One of Germany's most senior political figures conducted a rendition of a folk song Viel Gluck und viel Segen at Parliament today.
Professor Norbert Lammert, the Speaker of the German Federal Parliament, made the gesture after a formal welcome in which his opposite, David Carter, sang Pokarekare Ana.
There was some discussion among the German group before their own performance, indicating it wasn't planned.
But Lammert was soon enthusiastically conducting the touring party, who sang in full voice and in front of a reproduction of the Treaty of Waitangi in Parliament's Matangireia room.
Earlier, Carter said it was the most important visit he had hosted in his almost four years as Parliament's Speaker.
Germany stands as a "beacon of stability" in a region challenged with terrorism, a refugee crisis and instability within the European Union caused by Brexit.
Lammert, who has been Speaker of the Bundestag since 2005, and was previously a Government minister, said today's welcome was authentic and provided a framework "to make us all aware of what we are, where we come from and what we are going to do".
"You have kindly mentioned, Mr Speaker, the relationship of your country to Germany. I should perhaps add that whenever we think of our own history, we are aware of a particularly complicated history.

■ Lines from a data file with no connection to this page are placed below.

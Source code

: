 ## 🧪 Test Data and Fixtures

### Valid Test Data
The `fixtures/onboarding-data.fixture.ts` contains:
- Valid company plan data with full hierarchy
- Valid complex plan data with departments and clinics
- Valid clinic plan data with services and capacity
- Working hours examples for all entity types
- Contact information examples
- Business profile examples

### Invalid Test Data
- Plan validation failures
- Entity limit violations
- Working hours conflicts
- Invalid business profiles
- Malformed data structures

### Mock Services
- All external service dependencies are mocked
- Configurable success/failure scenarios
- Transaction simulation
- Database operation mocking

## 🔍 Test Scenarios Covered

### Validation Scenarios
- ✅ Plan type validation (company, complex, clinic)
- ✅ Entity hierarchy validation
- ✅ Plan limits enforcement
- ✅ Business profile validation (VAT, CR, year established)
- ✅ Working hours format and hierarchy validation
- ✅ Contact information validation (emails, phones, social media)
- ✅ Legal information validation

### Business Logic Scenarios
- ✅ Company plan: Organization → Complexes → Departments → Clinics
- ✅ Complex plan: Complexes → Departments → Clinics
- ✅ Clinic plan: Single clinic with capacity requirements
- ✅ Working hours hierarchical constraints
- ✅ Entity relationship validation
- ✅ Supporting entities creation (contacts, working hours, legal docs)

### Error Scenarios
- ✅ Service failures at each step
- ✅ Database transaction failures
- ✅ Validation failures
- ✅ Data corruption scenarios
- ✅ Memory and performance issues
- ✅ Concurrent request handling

"There is never, ever a starting point in history. Whatever we do, we never find the white paper in front of us, but the written paper."
Lammert said New Zealand and Germany share values and it made sense and seemed to be more necessary than ever to cooperate and work together.
The German delegation is now in Wellington after a visit to the Mangere Refugee Resettlement Centre on Saturday.
Afterwards, Lammert told the Politik website that New Zealand could "do more" in terms of taking more refugees: "If I compare the sheer numbers in relation to the total number of inhabitants and in relation to the space available, there does seem to be room for more."
Tomorrow, Lammert will meet Prime Minister John Key, and speak at a function to mark the 20th anniversary of MMP - New Zealand being the first country after Germany to adopt the system.
His time in New Zealand comes after Federal Chancellor Angela Merkel visited in 2014. Key led a New Zealand delegation to Germany last year.